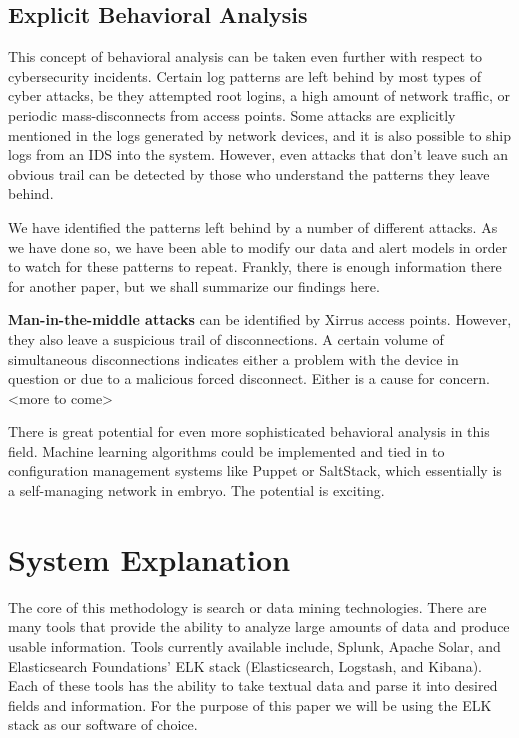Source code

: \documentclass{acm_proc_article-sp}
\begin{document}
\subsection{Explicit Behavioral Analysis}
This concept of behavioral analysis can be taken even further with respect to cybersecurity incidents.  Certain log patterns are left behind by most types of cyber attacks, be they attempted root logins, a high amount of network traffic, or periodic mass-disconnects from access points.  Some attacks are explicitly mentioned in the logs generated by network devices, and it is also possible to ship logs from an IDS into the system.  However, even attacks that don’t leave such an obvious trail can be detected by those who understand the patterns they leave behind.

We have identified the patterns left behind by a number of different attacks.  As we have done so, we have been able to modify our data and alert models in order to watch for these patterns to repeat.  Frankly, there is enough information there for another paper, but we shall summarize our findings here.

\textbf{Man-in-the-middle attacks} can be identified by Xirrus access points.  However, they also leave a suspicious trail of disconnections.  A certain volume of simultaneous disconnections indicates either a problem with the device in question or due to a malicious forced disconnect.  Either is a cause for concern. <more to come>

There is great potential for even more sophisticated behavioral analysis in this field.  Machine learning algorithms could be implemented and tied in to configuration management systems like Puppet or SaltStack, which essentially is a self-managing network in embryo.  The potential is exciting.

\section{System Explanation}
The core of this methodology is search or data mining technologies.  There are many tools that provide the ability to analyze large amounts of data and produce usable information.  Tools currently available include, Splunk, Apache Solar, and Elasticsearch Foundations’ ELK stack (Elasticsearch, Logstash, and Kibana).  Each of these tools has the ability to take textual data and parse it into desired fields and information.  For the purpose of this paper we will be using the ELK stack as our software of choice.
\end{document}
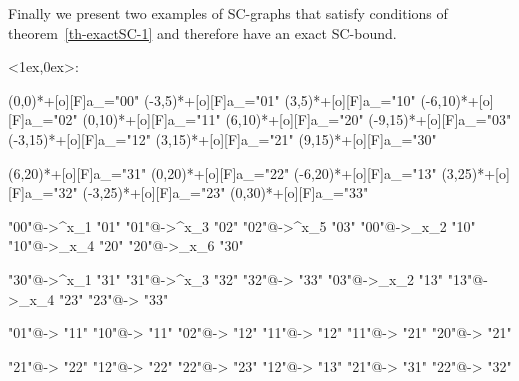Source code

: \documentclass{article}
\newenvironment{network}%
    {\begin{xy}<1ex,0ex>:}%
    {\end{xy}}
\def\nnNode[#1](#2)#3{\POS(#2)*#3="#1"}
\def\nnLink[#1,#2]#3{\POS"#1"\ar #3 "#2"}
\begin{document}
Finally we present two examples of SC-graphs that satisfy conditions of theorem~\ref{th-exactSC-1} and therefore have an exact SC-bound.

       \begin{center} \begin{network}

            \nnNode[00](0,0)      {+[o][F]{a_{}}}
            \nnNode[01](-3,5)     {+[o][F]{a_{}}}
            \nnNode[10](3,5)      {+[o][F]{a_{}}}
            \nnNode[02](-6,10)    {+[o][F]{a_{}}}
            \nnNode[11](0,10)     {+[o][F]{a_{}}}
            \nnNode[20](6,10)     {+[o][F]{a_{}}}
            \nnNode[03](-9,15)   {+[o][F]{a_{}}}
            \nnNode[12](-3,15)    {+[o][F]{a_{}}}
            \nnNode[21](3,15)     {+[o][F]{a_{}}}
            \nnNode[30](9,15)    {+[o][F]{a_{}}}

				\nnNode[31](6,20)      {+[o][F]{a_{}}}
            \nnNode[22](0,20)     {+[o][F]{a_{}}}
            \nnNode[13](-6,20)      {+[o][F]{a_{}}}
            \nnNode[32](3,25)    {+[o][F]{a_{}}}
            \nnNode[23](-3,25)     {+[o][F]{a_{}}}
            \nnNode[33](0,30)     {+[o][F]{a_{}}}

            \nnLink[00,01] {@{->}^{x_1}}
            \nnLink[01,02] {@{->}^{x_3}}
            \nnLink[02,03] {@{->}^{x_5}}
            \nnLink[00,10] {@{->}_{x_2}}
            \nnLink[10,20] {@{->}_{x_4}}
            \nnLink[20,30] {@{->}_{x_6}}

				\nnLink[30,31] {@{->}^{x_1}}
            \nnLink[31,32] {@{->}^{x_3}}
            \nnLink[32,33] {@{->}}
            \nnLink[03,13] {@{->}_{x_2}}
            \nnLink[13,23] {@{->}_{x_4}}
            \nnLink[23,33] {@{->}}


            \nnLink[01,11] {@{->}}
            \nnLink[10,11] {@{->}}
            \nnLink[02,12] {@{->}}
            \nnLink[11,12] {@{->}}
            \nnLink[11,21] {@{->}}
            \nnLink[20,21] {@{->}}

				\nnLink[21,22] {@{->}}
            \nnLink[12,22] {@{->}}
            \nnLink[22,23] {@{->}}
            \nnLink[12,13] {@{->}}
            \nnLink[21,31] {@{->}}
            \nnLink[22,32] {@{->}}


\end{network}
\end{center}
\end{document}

· · ·

• **Brief**:
With all pictures removed, reproduce the lines from the top of the entries above through the line containing "<more to come>", exactly as written.

• **Solution for this task**:
Source code

: \documentclass{acm_proc_article-sp}
\begin{document}
\subsection{Explicit Behavioral Analysis}
This concept of behavioral analysis can be taken even further with respect to cybersecurity incidents.  Certain log patterns are left behind by most types of cyber attacks, be they attempted root logins, a high amount of network traffic, or periodic mass-disconnects from access points.  Some attacks are explicitly mentioned in the logs generated by network devices, and it is also possible to ship logs from an IDS into the system.  However, even attacks that don’t leave such an obvious trail can be detected by those who understand the patterns they leave behind.

We have identified the patterns left behind by a number of different attacks.  As we have done so, we have been able to modify our data and alert models in order to watch for these patterns to repeat.  Frankly, there is enough information there for another paper, but we shall summarize our findings here.

\textbf{Man-in-the-middle attacks} can be identified by Xirrus access points.  However, they also leave a suspicious trail of disconnections.  A certain volume of simultaneous disconnections indicates either a problem with the device in question or due to a malicious forced disconnect.  Either is a cause for concern. <more to come>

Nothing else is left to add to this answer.